= Michel Valette =

Michel Valette (born 14 June 1928 in Colmar, France - 14 March 2016) was a cabaret performer, actor, composer, cartoonist and writer.

In 1954, he created the cabaret La Colombe in Paris in the Île de la Cité, and over the next ten years, he was beginning to make more than 200 artists, including Guy Béart, Anne Sylvestre, Pierre Perret, Jean Ferrat, Maurice Fanon, Francesca Solleville, Helène Martin, Jean Vasca, Henri Gougaud, Georges Moustaki, Marc Ogeret, Avron and Claude Philippe Evrard, Bernard Haller, Henri Guybet and Romain Bouteille.

In 1964, he was artistic director of the Cabaret Arsouille Milord. It was reviewed in the program starring Catherine Sauvage, Serge Gainsbourg, Guy Béart and Helene Martin. In 1969, he founded the SDA Mouffe (Service Diffusion Artistique) of the House and the host for four and a half years at the same time, he was responsible for the administration of the old Theatre Mouffetard.

In 1975, he starred in movies like "Une partie de plasir" by Claude Chabrol, as well as in films by Jean Delannoy and Paul Vecchiali and among others as well as on television. Then at Chaillot theater in 1989 where he played the Duke of Rochefort in D'Artagnan, directed by Jérôme Savary and Christophe Malavoy. He was part of the "théâtre des cinquante" led by Andreas Voutsinas. He played at Théâtre La Bruyère and toured in Le Malade Imaginaire, directed by Karim Salah, he played the role of Jacques Béralde Fabbri in the play. He also played in Karamazov opened in Cartoucherie de Vincennes and La Rochelle, directed by Anita Picchiarini where he took the role of Starets.

In 1988, he performed in Do that love, directed by Kazem Shahryari at the Arlequin and recorded his first 45 songs recorded on several CDs: "Michel Valette sings Gilbert Hennevic" (Jacques Canetti's home), "De la Colombe the Colombière", "my heart to sing" and "I met wonderful people."
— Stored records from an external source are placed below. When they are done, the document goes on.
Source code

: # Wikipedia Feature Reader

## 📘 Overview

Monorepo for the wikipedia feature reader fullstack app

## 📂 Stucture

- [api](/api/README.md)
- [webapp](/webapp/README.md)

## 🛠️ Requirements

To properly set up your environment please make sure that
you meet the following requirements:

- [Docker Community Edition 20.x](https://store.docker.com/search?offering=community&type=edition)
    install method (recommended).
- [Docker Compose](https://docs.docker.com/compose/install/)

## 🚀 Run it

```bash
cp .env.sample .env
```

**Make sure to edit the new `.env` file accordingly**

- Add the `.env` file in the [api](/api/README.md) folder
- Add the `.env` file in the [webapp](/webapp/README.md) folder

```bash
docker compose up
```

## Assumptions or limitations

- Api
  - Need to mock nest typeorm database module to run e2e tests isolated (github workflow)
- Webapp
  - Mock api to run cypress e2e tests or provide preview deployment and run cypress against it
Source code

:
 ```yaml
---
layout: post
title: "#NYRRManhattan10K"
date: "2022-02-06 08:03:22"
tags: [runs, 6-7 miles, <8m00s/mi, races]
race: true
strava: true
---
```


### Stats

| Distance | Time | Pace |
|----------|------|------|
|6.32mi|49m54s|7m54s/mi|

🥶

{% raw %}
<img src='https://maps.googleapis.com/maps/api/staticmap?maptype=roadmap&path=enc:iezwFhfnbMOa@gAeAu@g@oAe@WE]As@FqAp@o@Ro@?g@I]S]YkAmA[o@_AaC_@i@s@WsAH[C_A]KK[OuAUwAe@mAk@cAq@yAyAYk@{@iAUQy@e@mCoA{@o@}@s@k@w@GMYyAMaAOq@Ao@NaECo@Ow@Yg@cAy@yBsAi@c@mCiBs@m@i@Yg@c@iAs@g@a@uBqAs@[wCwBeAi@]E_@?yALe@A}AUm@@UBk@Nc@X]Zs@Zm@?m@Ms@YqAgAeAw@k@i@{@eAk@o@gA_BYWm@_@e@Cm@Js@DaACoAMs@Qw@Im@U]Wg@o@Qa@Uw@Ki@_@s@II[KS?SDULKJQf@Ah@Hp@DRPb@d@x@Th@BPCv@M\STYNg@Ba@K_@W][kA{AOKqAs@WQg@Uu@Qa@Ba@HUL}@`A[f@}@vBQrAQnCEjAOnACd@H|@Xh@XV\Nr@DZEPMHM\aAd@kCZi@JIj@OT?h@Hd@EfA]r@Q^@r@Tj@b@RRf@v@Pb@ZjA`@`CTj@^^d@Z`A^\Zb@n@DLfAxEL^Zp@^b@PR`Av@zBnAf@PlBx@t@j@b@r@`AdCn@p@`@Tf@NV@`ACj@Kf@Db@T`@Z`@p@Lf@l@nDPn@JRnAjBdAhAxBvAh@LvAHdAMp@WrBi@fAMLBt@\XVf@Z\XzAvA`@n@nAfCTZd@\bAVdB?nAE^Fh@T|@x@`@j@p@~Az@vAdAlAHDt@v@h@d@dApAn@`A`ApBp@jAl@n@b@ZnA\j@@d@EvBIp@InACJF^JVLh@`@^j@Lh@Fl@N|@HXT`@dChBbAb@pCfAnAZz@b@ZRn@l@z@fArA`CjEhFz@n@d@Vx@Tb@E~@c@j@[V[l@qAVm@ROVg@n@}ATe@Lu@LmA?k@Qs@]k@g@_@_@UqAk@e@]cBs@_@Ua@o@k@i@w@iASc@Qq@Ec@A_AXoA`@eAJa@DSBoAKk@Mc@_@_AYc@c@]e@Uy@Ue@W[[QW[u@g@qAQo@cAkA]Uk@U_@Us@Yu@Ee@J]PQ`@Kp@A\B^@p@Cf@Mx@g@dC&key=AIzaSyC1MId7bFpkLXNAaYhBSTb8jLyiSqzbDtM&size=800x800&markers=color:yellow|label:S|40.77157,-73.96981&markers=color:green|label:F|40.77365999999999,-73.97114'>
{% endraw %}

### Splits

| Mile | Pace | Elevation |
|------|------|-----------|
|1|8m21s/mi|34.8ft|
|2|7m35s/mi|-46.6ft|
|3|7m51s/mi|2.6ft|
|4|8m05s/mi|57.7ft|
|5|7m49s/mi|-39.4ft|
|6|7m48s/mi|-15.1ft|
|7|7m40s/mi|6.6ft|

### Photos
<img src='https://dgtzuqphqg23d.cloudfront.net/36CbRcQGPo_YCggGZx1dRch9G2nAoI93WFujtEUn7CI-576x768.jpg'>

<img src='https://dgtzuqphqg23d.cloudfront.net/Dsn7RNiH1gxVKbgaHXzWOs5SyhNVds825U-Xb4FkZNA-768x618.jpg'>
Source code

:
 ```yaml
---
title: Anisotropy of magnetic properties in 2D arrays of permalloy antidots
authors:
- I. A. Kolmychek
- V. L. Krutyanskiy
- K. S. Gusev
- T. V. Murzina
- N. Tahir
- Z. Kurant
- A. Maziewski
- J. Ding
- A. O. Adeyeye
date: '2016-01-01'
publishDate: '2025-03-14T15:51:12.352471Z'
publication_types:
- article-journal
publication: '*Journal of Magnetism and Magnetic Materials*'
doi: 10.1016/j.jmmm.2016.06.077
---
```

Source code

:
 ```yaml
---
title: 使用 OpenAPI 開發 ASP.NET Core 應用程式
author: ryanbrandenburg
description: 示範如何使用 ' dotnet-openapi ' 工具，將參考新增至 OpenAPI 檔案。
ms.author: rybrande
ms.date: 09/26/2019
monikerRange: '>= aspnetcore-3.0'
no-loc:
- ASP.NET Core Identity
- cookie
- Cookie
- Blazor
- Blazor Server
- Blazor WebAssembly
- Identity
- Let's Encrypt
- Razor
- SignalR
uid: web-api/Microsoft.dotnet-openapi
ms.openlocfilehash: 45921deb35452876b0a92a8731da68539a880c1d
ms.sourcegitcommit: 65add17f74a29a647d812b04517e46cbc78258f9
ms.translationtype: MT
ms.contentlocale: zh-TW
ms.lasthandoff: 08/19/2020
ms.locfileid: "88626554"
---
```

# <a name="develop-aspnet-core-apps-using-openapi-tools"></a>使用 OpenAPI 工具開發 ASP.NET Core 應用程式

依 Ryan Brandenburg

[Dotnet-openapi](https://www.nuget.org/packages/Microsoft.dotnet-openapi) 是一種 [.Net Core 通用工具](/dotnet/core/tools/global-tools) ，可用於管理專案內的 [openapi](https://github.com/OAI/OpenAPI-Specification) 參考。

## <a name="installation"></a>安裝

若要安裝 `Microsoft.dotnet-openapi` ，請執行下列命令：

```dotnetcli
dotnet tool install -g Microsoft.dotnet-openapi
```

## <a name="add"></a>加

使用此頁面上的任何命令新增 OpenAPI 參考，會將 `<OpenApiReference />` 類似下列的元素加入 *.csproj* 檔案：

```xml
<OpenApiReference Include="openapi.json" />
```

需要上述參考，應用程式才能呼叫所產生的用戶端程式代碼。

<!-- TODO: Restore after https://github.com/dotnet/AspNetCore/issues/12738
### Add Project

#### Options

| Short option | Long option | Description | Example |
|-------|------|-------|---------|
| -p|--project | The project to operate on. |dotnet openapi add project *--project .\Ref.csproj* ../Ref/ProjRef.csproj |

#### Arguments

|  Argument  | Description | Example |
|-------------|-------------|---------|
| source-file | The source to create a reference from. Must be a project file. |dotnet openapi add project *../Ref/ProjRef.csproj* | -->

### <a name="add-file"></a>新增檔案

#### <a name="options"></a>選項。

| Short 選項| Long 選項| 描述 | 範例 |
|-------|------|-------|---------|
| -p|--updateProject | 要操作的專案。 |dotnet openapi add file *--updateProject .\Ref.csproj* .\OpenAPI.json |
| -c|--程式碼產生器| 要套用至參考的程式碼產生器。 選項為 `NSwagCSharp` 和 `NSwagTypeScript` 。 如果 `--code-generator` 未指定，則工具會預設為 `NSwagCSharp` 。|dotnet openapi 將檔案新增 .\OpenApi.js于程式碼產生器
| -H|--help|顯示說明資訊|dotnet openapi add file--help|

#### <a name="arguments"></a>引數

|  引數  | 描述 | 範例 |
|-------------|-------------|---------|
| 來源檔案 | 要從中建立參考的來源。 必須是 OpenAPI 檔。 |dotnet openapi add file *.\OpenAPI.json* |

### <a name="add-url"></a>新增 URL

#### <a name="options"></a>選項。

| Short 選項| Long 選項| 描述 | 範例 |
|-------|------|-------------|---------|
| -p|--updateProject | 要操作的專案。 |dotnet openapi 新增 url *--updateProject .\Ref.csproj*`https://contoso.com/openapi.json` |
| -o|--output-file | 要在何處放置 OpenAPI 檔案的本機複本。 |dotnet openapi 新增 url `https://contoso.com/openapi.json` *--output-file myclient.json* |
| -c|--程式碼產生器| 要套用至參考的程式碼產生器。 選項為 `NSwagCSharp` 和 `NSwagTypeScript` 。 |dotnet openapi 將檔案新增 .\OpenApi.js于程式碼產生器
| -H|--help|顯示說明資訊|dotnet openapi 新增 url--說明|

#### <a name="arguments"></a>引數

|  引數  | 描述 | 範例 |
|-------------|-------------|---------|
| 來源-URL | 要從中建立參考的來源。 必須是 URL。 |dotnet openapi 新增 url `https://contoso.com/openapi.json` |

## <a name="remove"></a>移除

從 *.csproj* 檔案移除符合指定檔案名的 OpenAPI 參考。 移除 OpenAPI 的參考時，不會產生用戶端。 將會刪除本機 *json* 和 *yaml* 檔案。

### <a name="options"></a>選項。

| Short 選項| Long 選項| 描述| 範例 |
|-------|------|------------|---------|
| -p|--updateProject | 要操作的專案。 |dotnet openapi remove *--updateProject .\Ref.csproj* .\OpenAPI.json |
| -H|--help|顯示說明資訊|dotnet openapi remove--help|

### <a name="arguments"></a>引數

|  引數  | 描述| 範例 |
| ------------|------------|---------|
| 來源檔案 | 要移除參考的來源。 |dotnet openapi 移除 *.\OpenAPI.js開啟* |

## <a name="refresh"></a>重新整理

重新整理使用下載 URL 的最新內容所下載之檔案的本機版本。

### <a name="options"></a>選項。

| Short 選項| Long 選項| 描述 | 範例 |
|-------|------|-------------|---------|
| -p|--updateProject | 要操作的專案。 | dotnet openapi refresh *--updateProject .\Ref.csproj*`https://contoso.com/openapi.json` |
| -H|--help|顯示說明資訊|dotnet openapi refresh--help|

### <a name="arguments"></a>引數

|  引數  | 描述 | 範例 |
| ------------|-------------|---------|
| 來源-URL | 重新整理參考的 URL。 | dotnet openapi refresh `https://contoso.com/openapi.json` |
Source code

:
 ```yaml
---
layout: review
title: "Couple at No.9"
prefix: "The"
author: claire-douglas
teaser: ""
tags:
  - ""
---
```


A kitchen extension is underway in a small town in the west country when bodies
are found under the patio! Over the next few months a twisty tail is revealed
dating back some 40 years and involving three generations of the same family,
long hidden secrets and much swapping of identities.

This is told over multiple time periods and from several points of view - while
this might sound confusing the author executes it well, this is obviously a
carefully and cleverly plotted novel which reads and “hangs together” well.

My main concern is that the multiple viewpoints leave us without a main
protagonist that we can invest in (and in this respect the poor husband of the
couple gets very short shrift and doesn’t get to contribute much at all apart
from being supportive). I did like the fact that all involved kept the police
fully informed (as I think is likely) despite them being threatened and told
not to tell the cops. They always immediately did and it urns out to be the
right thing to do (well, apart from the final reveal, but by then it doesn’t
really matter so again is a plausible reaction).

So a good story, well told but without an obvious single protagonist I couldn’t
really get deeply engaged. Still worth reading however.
Meanwhile, he wrote, "De Verdun à Cayenne" (ISBN 978-2-84654-150-3)(From Verdun to Cayenne), the true story of Robert Porchet, peace activist from the beginning the 20th century, after three years of military service, he went to the battlefields of the First World War. His desertion after the Battle of Verdun, his capture and his life in the penal colony of Cayenne until the War Resisters' International succeeded to shorten his sentence and once obtained he went back to France.

From 1993 to 2000 he founded and animated in Essonne, the cultural association "Chant'Essonne" whose goal is to spread and promote the French song in Essonne. He made known artists defend the French song quality.

As of December 2008 he had recently written a book-document of more than 600 pages: L'histoire de la Colombe ("The History of la Colombe") in which he wrote many anecdotes from the beginnings of many French singers in the 1960s (i.e. Guy Béart, Anne Sylvestre, Pierre Perret, Jean Ferrat). He is currently rewriting a 400-page version Le Joli temps de la Colombe to make a cheaper edition.